Determine the number of lines in the data that contain "should", and write only that number.
[Opening Data to use section]
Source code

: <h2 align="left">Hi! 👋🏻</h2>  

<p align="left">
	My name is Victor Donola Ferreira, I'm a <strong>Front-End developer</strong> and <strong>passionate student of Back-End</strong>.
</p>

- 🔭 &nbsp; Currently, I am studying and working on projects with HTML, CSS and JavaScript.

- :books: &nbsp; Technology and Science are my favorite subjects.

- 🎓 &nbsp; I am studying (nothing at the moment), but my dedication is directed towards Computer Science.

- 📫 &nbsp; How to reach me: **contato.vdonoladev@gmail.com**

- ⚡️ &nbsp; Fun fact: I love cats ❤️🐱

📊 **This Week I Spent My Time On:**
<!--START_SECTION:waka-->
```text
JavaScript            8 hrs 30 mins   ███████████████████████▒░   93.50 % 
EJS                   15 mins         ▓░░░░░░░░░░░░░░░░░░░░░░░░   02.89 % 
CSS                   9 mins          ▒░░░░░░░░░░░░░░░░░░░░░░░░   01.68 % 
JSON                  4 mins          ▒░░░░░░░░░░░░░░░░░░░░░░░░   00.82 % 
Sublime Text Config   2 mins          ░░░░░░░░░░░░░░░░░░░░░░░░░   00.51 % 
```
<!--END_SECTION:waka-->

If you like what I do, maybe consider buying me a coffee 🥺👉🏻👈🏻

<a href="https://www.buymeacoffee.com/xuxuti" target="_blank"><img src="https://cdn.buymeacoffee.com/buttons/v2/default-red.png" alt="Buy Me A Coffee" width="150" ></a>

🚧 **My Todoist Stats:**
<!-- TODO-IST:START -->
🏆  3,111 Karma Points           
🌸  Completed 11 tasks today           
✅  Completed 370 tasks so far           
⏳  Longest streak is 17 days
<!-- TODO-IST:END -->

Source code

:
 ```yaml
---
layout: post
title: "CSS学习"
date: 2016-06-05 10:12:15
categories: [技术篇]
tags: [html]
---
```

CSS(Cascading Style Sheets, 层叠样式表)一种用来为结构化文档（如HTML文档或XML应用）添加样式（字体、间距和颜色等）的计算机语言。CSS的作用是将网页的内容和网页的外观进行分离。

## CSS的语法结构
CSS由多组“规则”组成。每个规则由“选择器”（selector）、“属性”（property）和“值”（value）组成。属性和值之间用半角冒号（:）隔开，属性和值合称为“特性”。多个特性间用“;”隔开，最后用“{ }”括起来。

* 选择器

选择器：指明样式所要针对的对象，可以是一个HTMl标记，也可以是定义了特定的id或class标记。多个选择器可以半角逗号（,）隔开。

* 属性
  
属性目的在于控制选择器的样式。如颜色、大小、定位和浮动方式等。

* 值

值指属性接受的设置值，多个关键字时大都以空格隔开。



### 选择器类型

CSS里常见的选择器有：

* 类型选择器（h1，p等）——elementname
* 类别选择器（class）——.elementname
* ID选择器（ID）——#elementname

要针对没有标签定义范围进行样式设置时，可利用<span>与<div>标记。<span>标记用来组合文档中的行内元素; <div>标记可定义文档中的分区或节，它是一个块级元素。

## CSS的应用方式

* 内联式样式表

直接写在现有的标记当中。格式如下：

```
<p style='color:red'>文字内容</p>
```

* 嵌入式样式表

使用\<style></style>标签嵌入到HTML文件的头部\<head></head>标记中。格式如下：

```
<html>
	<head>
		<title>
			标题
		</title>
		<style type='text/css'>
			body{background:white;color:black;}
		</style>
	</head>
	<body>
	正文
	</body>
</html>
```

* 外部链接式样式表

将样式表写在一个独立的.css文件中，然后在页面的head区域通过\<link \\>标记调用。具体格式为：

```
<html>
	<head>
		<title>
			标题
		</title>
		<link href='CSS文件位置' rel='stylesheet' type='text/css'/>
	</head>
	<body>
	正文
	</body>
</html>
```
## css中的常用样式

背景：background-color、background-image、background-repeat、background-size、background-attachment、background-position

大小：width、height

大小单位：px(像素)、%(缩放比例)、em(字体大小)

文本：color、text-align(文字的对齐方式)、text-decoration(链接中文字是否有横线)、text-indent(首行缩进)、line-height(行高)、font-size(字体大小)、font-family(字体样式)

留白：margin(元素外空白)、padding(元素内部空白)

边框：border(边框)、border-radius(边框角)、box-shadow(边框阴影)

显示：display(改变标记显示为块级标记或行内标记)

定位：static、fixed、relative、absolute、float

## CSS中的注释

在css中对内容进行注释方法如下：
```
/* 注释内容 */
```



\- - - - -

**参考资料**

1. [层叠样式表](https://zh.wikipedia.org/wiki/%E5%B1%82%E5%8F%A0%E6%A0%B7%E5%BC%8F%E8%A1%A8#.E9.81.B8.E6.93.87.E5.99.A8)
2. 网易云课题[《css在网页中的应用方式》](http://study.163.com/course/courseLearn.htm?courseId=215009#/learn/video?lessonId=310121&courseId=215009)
[Closing Data to use section]
[Opening Data to use section]
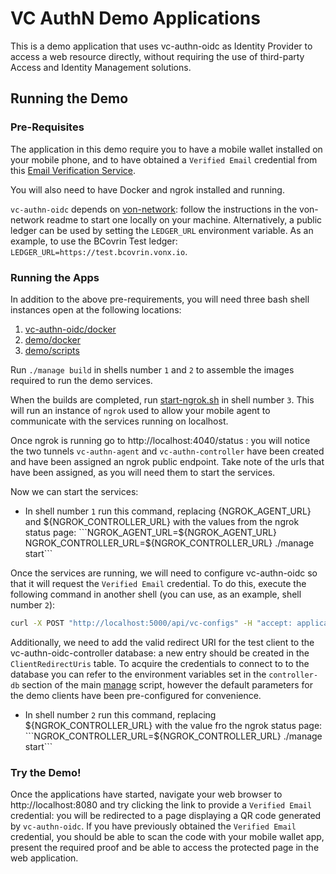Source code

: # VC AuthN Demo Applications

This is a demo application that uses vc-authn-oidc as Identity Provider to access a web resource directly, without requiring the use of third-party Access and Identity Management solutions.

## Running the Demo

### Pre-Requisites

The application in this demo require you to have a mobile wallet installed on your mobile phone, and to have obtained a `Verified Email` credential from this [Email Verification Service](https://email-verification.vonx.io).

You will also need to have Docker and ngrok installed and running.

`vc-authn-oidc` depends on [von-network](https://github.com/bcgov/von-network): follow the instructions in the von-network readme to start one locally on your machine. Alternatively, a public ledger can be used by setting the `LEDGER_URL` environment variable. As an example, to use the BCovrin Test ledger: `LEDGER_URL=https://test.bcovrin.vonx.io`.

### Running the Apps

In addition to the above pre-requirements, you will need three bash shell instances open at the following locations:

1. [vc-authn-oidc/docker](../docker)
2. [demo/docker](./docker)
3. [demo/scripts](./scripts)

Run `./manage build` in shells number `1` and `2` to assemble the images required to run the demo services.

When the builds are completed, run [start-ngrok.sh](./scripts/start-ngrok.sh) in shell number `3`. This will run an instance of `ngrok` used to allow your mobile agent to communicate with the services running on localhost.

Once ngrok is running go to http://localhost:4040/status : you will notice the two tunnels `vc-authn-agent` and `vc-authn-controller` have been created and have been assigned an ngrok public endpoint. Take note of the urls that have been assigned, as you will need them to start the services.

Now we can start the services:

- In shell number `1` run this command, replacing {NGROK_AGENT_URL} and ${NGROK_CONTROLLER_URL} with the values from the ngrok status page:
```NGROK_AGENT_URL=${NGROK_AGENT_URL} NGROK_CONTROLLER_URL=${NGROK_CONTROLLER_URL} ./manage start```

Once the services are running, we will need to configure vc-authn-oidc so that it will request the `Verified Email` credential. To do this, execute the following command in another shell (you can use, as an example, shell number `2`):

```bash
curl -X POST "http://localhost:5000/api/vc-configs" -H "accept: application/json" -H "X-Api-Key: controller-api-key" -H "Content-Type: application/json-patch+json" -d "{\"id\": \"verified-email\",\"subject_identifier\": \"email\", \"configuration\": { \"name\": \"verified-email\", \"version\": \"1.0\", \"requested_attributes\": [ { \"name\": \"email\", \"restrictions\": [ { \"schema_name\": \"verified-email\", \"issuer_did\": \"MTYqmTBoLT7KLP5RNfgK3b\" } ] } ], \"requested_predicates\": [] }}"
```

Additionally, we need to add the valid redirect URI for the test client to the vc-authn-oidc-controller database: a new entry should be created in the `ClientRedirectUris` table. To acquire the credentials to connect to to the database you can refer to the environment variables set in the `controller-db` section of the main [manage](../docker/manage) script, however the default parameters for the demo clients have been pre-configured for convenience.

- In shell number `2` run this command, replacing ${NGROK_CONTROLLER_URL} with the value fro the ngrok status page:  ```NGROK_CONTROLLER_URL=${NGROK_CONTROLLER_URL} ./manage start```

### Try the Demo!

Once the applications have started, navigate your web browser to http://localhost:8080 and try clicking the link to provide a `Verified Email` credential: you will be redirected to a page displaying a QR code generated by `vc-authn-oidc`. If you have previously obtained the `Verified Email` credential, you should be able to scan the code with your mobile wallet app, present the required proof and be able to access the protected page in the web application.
[Closing Data to use section]
● Solution to the exercise
2